Out of the recyclable materials, plastic, glass, paper, and metal make the majority of the lot. However, given that each of them generates different amounts of waste, the specific recycling rates of each vary considerably. Here's a glimpse of EPA's last published record on MSW generation and recycling percentage.
The problem only worsens with nearly all of the plastic being downcycled. It loses its value over time and sooner or later becomes too threadbare to be recycled. The majority of waste remains stuck in landfills, eventually degrading into deadlier microplastics. This is nothing but more bad news to the already existing warning of 12 billion metric tonnes (approx) of plastic in landfills globally by 2050— roughly 35,000 times heavier than the entire Empire State Building.
Even with the rigorous efforts of countless thousands of people across the world, plastic pollution continues to be an issue. Contaminating the water, air, and land and threatening the lives of millions of humans, animals, and plants. While recycling is an effective way to reduce the massive levels of harmful waste that pile up around the world, we must all start putting effort into abandoning our dependence on plastic.
How is Terra Thread contributing to the plastic-free movement?
The consequences of climate change have put the urgency on consumer behavior transformation. Terra Thread is a catalyst in demonstrating how conscious consumer culture can change the way we purchase things. Standing on the absolute antithesis of fast fashion, our slow, ethically manufactured products are designed to last. Terra Thread's sustainable backpacks, mini backpack, computer sleeve, and other bags are made from rain-fed organic cotton, which is grown without pesticides and are free of synthetics. We're dedicated to sustainable, eco-friendly products and plastic-free packaging. All our products are made of biodegradable natural fiber sourced responsibly. We are working hard on completely eliminating plastic at every stage of our production, and we are doing all we can to eventually get there.

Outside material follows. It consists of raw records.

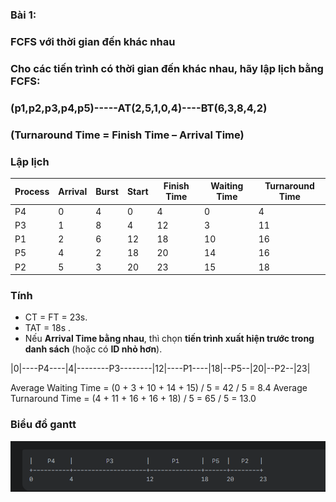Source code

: ### Bài 1:
### FCFS với thời gian đến khác nhau
### Cho các tiến trình có thời gian đến khác nhau, hãy lập lịch bằng FCFS:
### (p1,p2,p3,p4,p5)-----AT(2,5,1,0,4)----BT(6,3,8,4,2)

### (Turnaround Time = Finish Time – Arrival Time)

### Lập lịch
| Process | Arrival | Burst | Start | Finish Time | Waiting Time | Turnaround Time |
| ------- | ------- | ----- | ----- | ------ | ------------ | --------------- |
| P4      | 0       | 4     | 0     | 4      | 0            | 4               |
| P3      | 1       | 8     | 4     | 12     | 3            | 11              |
| P1      | 2       | 6     | 12    | 18     | 10           | 16              |
| P5      | 4       | 2     | 18    | 20     | 14           | 16              |
| P2      | 5       | 3     | 20    | 23     | 15           | 18              |



### Tính 
- CT = FT = 23s.  
- TAT = 18s .  
- Nếu **Arrival Time bằng nhau**, thì chọn **tiến trình xuất hiện trước trong danh sách** (hoặc có **ID nhỏ hơn**).

|0|----P4----|4|--------P3--------|12|----P1----|18|--P5--|20|--P2--|23|


Average Waiting Time = (0 + 3 + 10 + 14 + 15) / 5 = 42 / 5 = 8.4
Average Turnaround Time = (4 + 11 + 16 + 16 + 18) / 5 = 65 / 5 = 13.0

### Biểu đồ gantt
![alt text]({98F260DE-5F4E-4FAA-8161-4E48DE628E49}.png)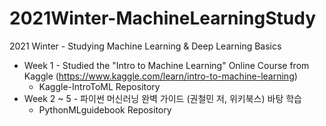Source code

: # 2021Winter-MachineLearningStudy
2021 Winter - Studying Machine Learning &amp; Deep Learning Basics

* Week 1 - Studied the "Intro to Machine Learning" Online Course from Kaggle (https://www.kaggle.com/learn/intro-to-machine-learning)
    - Kaggle-IntroToML Repository
* Week 2 ~ 5 - 파이썬 머신러닝 완벽 가이드 (권철민 저, 위키북스) 바탕 학습
    - PythonMLguidebook Repository
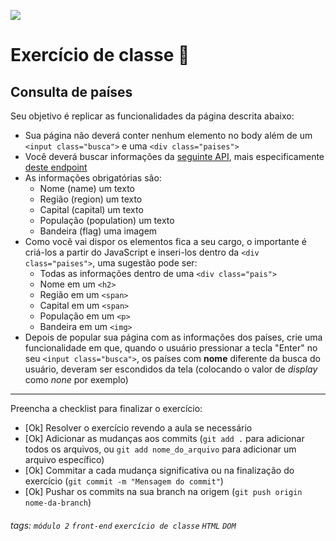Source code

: ![](https://i.imgur.com/xG74tOh.png)

# Exercício de classe 🏫

## Consulta de países

Seu objetivo é replicar as funcionalidades da página descrita abaixo:

- Sua página não deverá conter nenhum elemento no body além de um `<input class="busca">` e uma `<div class="paises">`
- Você deverá buscar informações da [seguinte API](https://restcountries.eu/#api-endpoints), mais especificamente [deste endpoint](https://restcountries.eu/rest/v2/all)
- As informações obrigatórias são:
  - Nome (name) um texto
  - Região (region) um texto
  - Capital (capital) um texto
  - População (population) um texto
  - Bandeira (flag) uma imagem
- Como você vai dispor os elementos fica a seu cargo, o importante é criá-los a partir do JavaScript e inseri-los dentro da `<div class="paises">`, uma sugestão pode ser:
  - Todas as informações dentro de uma `<div class="pais">`
  - Nome em um `<h2>`
  - Região em um `<span>`
  - Capital em um `<span>`
  - População em um `<p>`
  - Bandeira em um `<img>`
- Depois de popular sua página com as informações dos países, crie uma funcionalidade em que, quando o usuário pressionar a tecla "Enter" no seu `<input class="busca">`, os países com **nome** diferente da busca do usuário, deveram ser escondidos da tela (colocando o valor de _display_ como _none_ por exemplo)

---

Preencha a checklist para finalizar o exercício:

- [Ok] Resolver o exercício revendo a aula se necessário
- [Ok] Adicionar as mudanças aos commits (`git add .` para adicionar todos os arquivos, ou `git add nome_do_arquivo` para adicionar um arquivo específico)
- [Ok] Commitar a cada mudança significativa ou na finalização do exercício (`git commit -m "Mensagem do commit"`)
- [Ok] Pushar os commits na sua branch na origem (`git push origin nome-da-branch`)

###### tags: `módulo 2` `front-end` `exercício de classe` `HTML` `DOM`
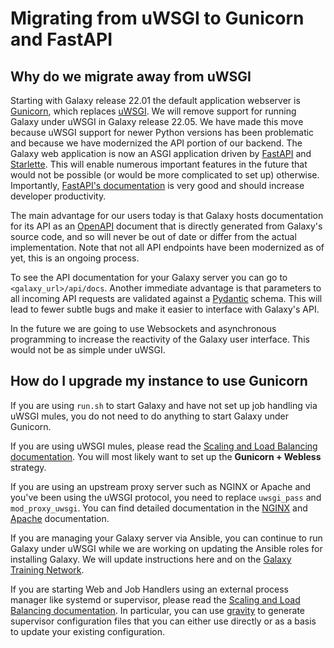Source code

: # Migrating from uWSGI to Gunicorn and FastAPI

## Why do we migrate away from uWSGI

Starting with Galaxy release 22.01 the default application webserver is [Gunicorn](https://gunicorn.org/), which replaces [uWSGI](https://uwsgi-docs.readthedocs.io/en/latest/). We will remove support for running Galaxy under uWSGI in Galaxy release 22.05.
We have made this move because uWSGI support for newer Python versions has been problematic and because
we have modernized the API portion of our backend. The Galaxy web application is now an ASGI application
driven by [FastAPI](https://fastapi.tiangolo.com/) and [Starlette](https://www.starlette.io/).
This will enable numerous important features in the future that would not be possible (or would be more complicated to set up)
otherwise. Importantly, [FastAPI's documentation](https://fastapi.tiangolo.com/tutorial/) is very good and
should increase developer productivity.

The main advantage for our users today is that Galaxy hosts documentation for its API as an [OpenAPI](https://www.openapis.org/)
document that is directly generated from Galaxy's source code, and so will never be out of date or differ
from the actual implementation.
Note that not all API endpoints have been modernized as of yet, this is an ongoing process.

To see the API documentation for your Galaxy server you can go to `<galaxy_url>/api/docs`.
Another immediate advantage is that parameters to all incoming API requests are validated against a [Pydantic](https://pydantic-docs.helpmanual.io/) schema.
This will lead to fewer subtle bugs and make it easier to interface with Galaxy's API.

In the future we are going to use Websockets and asynchronous programming to increase the reactivity
of the Galaxy user interface. This would not be as simple under uWSGI.

## How do I upgrade my instance to use Gunicorn

If you are using `run.sh` to start Galaxy and have not set up job handling via uWSGI mules,
you do not need to do anything to start Galaxy under Gunicorn.

If you are using uWSGI mules, please read the [Scaling and Load Balancing documentation](scaling.md).
You will most likely want to set up the **Gunicorn + Webless** strategy.

If you are using an upstream proxy server such as NGINX or Apache and you've been
using the uWSGI protocol, you need to replace `uwsgi_pass` and `mod_proxy_uwsgi`.
You can find detailed documentation in the [NGINX](nginx.md) and [Apache](apache.md)
documentation.

If you are managing your Galaxy server via Ansible, you can continue to run Galaxy
under uWSGI while we are working on updating the Ansible roles for installing Galaxy.
We will update instructions here and on the [Galaxy Training Network](https://training.galaxyproject.org/).

If you are starting Web and Job Handlers using an external process manager like
systemd or supervisor, please read the [Scaling and Load Balancing documentation](scaling.md).
In particular, you can use [gravity](https://github.com/galaxyproject/gravity) to generate supervisor configuration files
that you can either use directly or as a basis to update your existing configuration.
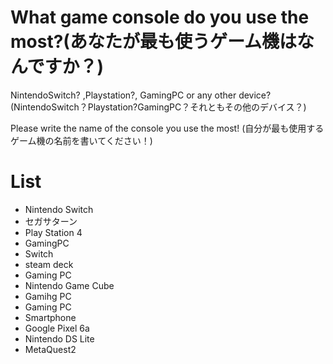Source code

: # What game console do you use the most?(あなたが最も使うゲーム機はなんですか？)
NintendoSwitch? ,Playstation?, GamingPC or any other device?
(NintendoSwitch？Playstation?GamingPC？それともその他のデバイス？)

Please write the name of the console you use the most!
(自分が最も使用するゲーム機の名前を書いてください！)


# List
- Nintendo Switch
- セガサターン
- Play Station 4
- GamingPC
- Switch
- steam deck
- Gaming PC
- Nintendo Game Cube
- Gamihg PC
- Gaming PC
- Smartphone
- Google Pixel 6a
- Nintendo DS Lite
- MetaQuest2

The world cannot completely avoid using plastics; however, that doesn't mean that consumers cannot take responsibility for their actions. Conscious efforts like reducing the use of plastic in everyday life and committing to effective recycling will lead to less environmental damage. We must all make a concerted effort for recycling to work effectively by completely transforming our consumption behavior and frameworks.